Outros estudos oferecem pistas reveladores sobre o vínculo entre vírus e câncer.

Patologistas da Universidade de Ciências Médicas do Arkansas relataram em 2021 na revista Communications Biology que as proteínas do SARS-CoV-2 alimentaram a replicação de um herpesvírus considerado um dos principais vírus que levam ao câncer. Outros estudos implicaram o coronavírus em ajudar a estimular células de câncer de mama dormentes.

Um artigo publicado em 2023 na revista Biochimie explorou mecanismos que o coronavírus poderia explorar para agravar várias formas de câncer, incluindo pulmão, colorretal, pancreático e oral. Os pesquisadores sugeriram que a via mais provável era através da disrupção da capacidade do corpo de suprimir tumores, mas os pesquisadores reconheceram a falta de evidências diretas para apoiar a teoria.

Wallace acredita que a escassez de dados concretos sobre o coronavírus e o câncer reflete mais escolhas políticas do que desafios científicos.

“Eu diria que a maioria dos governos não quer pensar em covid longa e muito menos covid longa e câncer. Custou-lhes muito para lidar com a covid. Então há muito pouco financiamento para os efeitos de longo prazo do vírus”, disse ele. “Eu não acho que essa seja uma escolha sábia.”

De sua prática nesta cidade do Sul, Patel está conduzindo sua própria pesquisa sobre o que ele passou a chamar de “um padrão incomum” de cânceres. Ele é motivado por ver pacientes – especialmente os mais jovens – morrerem tão rapidamente.

Ele está investigando potenciais correlações entre marcadores de covid longa e cânceres incomuns. Ele coletou dados de quase 300 pacientes e quer criar um registro nacional para analisar tendências. Até agora, seu consultório registrou mais de 15 pacientes com múltiplos cânceres, mais de 35 pacientes com cânceres raros e mais de 15 casais com novos cânceres desde que a pandemia começou em 2020.
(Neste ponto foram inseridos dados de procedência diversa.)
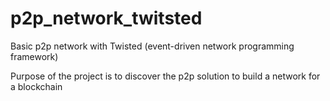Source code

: # p2p_network_twitsted
Basic p2p network with Twisted (event-driven network programming framework)

Purpose of the project is to discover the p2p solution to build a network for a blockchain
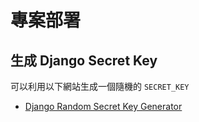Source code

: # 專案部署

## 生成 Django Secret Key

可以利用以下網站生成一個隨機的 `SECRET_KEY`

- [Django Random Secret Key Generator](https://kenchou2006.github.io/django-random-secret-key/)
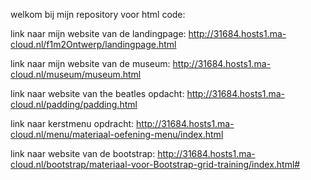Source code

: welkom bij mijn repository voor html code:

link naar mijn website van de landingpage: http://31684.hosts1.ma-cloud.nl/f1m2Ontwerp/landingpage.html

link naar mijn website van de museum: http://31684.hosts1.ma-cloud.nl/museum/museum.html

link naar website van the beatles opdacht: http://31684.hosts1.ma-cloud.nl/padding/padding.html

link naar kerstmenu opdracht: http://31684.hosts1.ma-cloud.nl/menu/materiaal-oefening-menu/index.html

link naar website van de bootstrap: http://31684.hosts1.ma-cloud.nl/bootstrap/materiaal-voor-Bootstrap-grid-training/index.html#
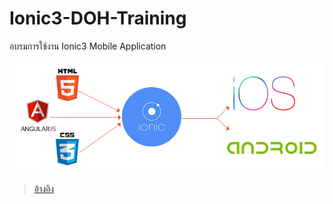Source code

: # Ionic3-DOH-Training
อบรมการใช้งาน Ionic3 Mobile Application

![](/images/ionic2-HybridApp.jpg)
>[อ้างอิง](http://blog.prscreative.com/what-is-ionic/)
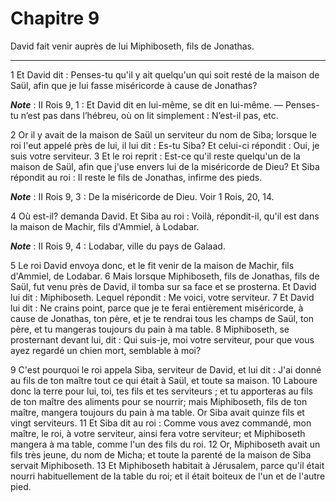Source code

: # Chapitre 9

David fait venir auprès de lui Miphiboseth, fils de Jonathas.

***

1 Et David dit : Penses-tu qu'il y ait quelqu'un qui soit resté de la maison de Saül, afin que je lui fasse miséricorde à cause de Jonathas?

***Note*** :  II Rois 9, 1 : Et David dit en lui-même, se dit en lui-même. ― Penses-tu n’est pas dans l’hébreu, où on lit simplement : N’est-il pas, etc.

2 Or il y avait de la maison de Saül un serviteur du nom de Siba; lorsque le roi l'eut appelé près de lui, il lui dit : Es-tu Siba? Et celui-ci répondit : Oui, je suis votre serviteur. 3 Et le roi reprit : Est-ce qu'il reste quelqu'un de la maison de Saül, afin que j'use envers lui de la miséricorde de Dieu? Et Siba répondit au roi : Il reste le fils de Jonathas, infirme des pieds.

***Note*** :  II Rois 9, 3 : De la miséricorde de Dieu. Voir 1 Rois, 20, 14.

4 Où est-il? demanda David. Et Siba au roi : Voilà, répondit-il, qu'il est dans la maison de Machir, fils d'Ammiel, à Lodabar.

***Note*** :  II Rois 9, 4 : Lodabar, ville du pays de Galaad.

5 Le roi David envoya donc, et le fit venir de la maison de Machir, fils d'Ammiel, de Lodabar. 6 Mais lorsque Miphiboseth, fils de Jonathas, fils de Saül, fut venu près de David, il tomba sur sa face et se prosterna. Et David lui dit : Miphiboseth. Lequel répondit : Me voici, votre serviteur. 7 Et David lui dit : Ne crains point, parce que je te ferai entièrement miséricorde, à cause de Jonathas, ton père, et je te rendrai tous les champs de Saül, ton père, et tu mangeras toujours du pain à ma table. 8 Miphiboseth, se prosternant devant lui, dit : Qui suis-je, moi votre serviteur, pour que vous ayez regardé un chien mort, semblable à moi?


9 C'est pourquoi le roi appela Siba, serviteur de David, et lui dit : J'ai donné au fils de ton maître tout ce qui était à Saül, et toute sa maison. 10 Laboure donc la terre pour lui, toi, tes fils et tes serviteurs ; et tu apporteras au fils de ton maître des aliments pour se nourrir; mais Miphiboseth, fils de ton maître, mangera toujours du pain à ma table. Or Siba avait quinze fils et vingt serviteurs. 11 Et Siba dit au roi : Comme vous avez commandé, mon maître, le roi, à votre serviteur, ainsi fera votre serviteur; et Miphiboseth mangera à ma table, comme l'un des fils du roi. 12 Or, Miphiboseth avait un fils très jeune, du nom de Micha; et toute la parenté de la maison de Siba servait Miphiboseth. 13 Et Miphiboseth habitait à Jérusalem, parce qu'il était nourri habituellement de la table du roi; et il était boiteux de l'un et de l'autre pied.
Patel teoriza que os efeitos das infecções por coronavírus poderiam ser cumulativos em pessoas infectadas múltiplas vezes. O estresse relacionado à pandemia pode agravar a ameaça, disse ele, exacerbando a inflamação.

Se um vínculo entre o vírus e o câncer for estabelecido, ele disse, os médicos poderiam identificar pacientes com maior risco e implementar exames mais cedo e até colocar alguns pacientes em medicamentos anti-inflamatórios.

Mamografias e colonoscopias não teriam feito nada para prevenir a doença de um dos pacientes de Patel, um homem de 78 anos diagnosticado com três cânceres – garganta, fígado e pulmões – dentro de um ano.

Então há Bob e Bonnie Krall, um casal que, em um período de 14 meses, enfrentou três tipos de câncer entre eles, apesar de nenhum ter histórico familiar ou predisposição genética.

Normalmente, os cânceres começam em uma parte do corpo e se espalham. É raro que cânceres discretos comecem em diferentes partes do corpo durante um curto período de tempo. Patel disse que os Kralls e o homem de 78 anos tinham anticorpos contra o coronavírus “pelos tetos” no sangue, embora ele não tenha certeza de como isso se relaciona com o câncer, se houver alguma relação.

Patel conheceu os Kralls em 2022, quando Bob foi diagnosticado com leucemia linfocítica crônica, um câncer no sangue e na medula óssea. Durante um dos tratamentos de seu marido, Bonnie mencionou que estava lidando com seus próprios problemas de saúde relacionados à covid longa, incluindo dores estomacais. Os medicamentos não estavam ajudando. Patel fez exames e descobriu que Bonnie também tinha câncer. Quando ela foi programada para cirurgia algumas semanas após o diagnóstico, a malignidade em seu abdômen tinha crescido mais três centímetros e pesava 8,5 quilos. Este ano, os médicos de Bob encontraram câncer em seus pulmões.

O câncer de sangue de Bob, LLC, é considerado raro, com apenas quatro ou cinco casos a cada 100.000 pessoas, mas ele ficou surpreso ao descobrir que quatro de seus vizinhos e amigos também o têm.

“É como um resfriado. Parece que todo mundo tem”, disse Bob, 73, instrutor de voo.

Mesmo antes de Patel mencionar sua pesquisa, Bonnie, 74, que costumava trabalhar em meio período como assistente de recepção e mora com o marido em Fort Mill, Carolina do Sul, já se perguntava se seus cânceres estavam relacionados ao coronavírus. Ela foi infectada pouco antes de seu diagnóstico de câncer.

“Talvez se não tivéssemos pego covid…” ela começou antes de fazer uma pausa. Bob deu de ombros e completou por ela: “Talvez estaríamos melhores? Talvez estaríamos piores?”.